NEW DELHI Protesters clashed with the police in the Indian state of Jammu and Kashmir on Sunday, the second day of widespread unrest after a separatist militant leader was killed in a gun battle with security forces on Friday.

The death toll from two days of violence rose to at least 19 on Sunday, according to a police official in Srinagar, the state’s summer capital, who requested anonymity because he was not authorized to speak with reporters.

In addition to the protesters who were killed, a policeman died when protesters pushed the vehicle he had been driving into the Jhelum River, the police said in a statement on Sunday.

The demonstrations began Saturday after security forces killed Burhan Muzaffar Wani, a young commander for the Hizbul Mujahedeen, a Kashmiri rebel group.

Mr.
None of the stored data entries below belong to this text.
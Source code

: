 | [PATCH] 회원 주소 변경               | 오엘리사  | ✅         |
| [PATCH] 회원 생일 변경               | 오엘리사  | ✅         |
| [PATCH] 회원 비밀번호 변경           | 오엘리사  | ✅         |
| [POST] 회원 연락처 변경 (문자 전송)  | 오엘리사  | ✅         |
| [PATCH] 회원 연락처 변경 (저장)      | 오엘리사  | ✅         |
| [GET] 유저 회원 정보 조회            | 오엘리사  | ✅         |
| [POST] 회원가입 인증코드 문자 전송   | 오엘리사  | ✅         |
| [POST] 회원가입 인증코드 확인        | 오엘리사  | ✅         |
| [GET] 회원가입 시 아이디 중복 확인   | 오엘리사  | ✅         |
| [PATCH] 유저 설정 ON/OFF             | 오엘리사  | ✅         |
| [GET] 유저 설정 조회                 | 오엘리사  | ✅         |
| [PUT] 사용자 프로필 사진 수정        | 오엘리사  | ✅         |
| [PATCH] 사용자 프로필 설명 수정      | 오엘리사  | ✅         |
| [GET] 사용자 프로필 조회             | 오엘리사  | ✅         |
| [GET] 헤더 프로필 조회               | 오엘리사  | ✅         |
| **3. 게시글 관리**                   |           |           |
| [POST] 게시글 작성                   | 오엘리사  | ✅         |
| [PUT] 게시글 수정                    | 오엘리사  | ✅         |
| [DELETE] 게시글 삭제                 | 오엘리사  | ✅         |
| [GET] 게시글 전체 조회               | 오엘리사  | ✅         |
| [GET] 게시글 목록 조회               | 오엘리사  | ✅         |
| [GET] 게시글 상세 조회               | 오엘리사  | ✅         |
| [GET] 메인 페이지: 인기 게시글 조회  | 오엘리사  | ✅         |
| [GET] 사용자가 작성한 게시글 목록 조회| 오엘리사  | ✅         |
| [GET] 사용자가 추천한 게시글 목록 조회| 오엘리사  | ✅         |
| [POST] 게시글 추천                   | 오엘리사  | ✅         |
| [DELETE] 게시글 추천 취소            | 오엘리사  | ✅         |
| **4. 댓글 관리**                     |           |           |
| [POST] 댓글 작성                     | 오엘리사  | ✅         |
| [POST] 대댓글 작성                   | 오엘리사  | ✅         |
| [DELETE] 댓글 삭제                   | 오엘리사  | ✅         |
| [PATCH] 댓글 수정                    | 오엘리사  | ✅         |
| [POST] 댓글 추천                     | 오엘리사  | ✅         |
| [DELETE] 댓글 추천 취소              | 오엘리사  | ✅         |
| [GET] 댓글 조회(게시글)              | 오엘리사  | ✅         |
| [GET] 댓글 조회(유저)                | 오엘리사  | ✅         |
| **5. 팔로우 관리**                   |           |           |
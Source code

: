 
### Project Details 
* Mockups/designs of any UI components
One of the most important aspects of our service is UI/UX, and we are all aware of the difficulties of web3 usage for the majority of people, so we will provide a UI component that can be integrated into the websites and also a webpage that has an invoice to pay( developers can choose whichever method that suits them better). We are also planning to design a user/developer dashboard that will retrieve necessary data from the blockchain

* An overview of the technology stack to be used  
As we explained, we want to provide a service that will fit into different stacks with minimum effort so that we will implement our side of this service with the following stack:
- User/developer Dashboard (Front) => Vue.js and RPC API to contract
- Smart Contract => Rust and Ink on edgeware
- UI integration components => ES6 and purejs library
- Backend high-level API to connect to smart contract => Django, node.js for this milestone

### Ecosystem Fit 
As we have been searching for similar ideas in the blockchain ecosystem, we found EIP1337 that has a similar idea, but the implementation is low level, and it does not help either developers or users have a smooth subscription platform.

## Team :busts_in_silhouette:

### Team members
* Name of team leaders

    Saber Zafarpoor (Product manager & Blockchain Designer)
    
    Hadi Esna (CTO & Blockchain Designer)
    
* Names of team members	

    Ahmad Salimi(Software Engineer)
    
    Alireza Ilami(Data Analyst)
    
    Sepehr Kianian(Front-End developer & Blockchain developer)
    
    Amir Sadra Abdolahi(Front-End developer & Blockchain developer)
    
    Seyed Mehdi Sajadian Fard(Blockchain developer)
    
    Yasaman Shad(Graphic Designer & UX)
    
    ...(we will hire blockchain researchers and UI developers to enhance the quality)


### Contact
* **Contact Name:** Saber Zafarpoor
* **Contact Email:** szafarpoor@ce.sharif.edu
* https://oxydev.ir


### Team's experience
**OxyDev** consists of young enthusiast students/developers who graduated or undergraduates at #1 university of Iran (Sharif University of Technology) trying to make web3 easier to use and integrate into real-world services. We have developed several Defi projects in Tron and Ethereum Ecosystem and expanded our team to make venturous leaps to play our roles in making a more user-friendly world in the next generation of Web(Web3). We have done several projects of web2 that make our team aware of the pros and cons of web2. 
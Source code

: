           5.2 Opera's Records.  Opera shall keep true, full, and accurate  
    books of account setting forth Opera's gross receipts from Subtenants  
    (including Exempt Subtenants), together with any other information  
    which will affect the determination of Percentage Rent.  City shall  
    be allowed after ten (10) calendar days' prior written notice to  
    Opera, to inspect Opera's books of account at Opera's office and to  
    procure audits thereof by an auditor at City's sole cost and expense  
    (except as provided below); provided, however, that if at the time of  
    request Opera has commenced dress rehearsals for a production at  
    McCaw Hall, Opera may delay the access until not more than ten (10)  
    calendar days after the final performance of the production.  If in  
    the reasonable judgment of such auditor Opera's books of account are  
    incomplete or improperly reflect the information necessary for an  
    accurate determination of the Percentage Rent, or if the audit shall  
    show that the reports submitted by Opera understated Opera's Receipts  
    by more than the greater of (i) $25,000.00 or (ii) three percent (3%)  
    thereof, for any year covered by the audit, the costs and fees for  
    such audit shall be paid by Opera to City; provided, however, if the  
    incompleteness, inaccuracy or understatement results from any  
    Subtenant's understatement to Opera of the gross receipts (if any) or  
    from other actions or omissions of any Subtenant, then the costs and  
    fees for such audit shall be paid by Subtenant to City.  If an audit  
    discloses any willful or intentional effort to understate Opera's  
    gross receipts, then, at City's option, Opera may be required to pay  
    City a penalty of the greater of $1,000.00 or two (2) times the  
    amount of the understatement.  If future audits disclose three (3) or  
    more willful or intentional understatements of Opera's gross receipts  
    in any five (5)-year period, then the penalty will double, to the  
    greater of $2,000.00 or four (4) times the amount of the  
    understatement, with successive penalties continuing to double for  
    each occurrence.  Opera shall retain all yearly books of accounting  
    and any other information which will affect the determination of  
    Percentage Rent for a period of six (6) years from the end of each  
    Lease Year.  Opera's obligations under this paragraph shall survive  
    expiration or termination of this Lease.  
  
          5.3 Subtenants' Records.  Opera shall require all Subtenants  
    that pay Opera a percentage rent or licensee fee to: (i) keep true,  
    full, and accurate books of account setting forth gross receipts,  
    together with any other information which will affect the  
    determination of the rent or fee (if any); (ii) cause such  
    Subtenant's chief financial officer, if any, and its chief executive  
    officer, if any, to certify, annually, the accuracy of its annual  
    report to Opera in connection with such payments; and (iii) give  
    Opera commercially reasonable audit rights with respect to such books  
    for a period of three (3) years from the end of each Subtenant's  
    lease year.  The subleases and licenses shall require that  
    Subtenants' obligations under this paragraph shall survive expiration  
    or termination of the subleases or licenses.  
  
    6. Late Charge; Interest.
Wani had become a prominent face of separatist sentiment in the Kashmir valley, an area at the center of an independence movement that has waned since its peak in the 1990s, at the height of an insurgency, but that has never completely disappeared.

Both India and Pakistan claim the disputed territory of Kashmir.

Security forces have been accused of human rights abuses while struggling to contain the insurgency and its aftermath.

The police statement said protesters throughout the valley had attacked police stations, police cars, a fire truck and a railway station, setting fire to security vehicles and government property. The statement also said individuals the police suspect to be militants either lobbed grenades or fired at security officers in three areas of the valley.

Curfew continued in the entire valley of Kashmir on Sunday; mobile internet and train services were suspended.

Hospitals in Kashmir received more than 400 injured, said Dr. Adil Ashraf of the Shri Maharaja Hari Singh Hospital in Srinagar. He said his hospital alone had received more than 130 wounded people in the past two days, most with pellet and bullet injuries.

Dr. Ashraf, whose hospital receives information about casualties from all government hospitals in the valley, said 22 people had died in the violence in the past two days.

The Jammu and Kashmir Coalition for Civil Society said in a statement on Sunday that police and security forces had “assaulted the patients and attendants inside the hospitals and ambulances.”

Mr. Wani had become prominent in the valley in part because he was the rare example of a local rebel who had attached his face to his cause. He was active on social media, garnering a following as he posted photographs of himself and his associates in battle fatigues, often carrying arms.

“He was not personally associated with violence so much, but was associated with leadership,” said Syed Ata Hasnain, a retired Indian Army general who spent more than two decades serving in Kashmir. He said Mr. Wani had “conveyed the message of azadi,” or freedom, a word that has been a battle cry in Kashmir for decades.

But the scale of the outpouring of anger at the security establishment that Kashmir witnessed over the weekend could not be explained by Mr. Wani’s appeal alone, some analysts said.

Gull Mohammad Wani, a professor of political science at the University of Kashmir, said the outpouring of anger could be blamed on the lack of outreach from the government to the freedom-seeking elements in the valley, a reticence that he said had been exacerbated by the government led by Prime Minister Narendra Modi.

Mr. Wani lamented that violence in Kashmir had become “the only means of communicating with Delhi or the rest of the world.”

“A political response from the government is missing,” said Mohammed Yousuf Tarigami, a lawmaker in Kashmir for the past two decades.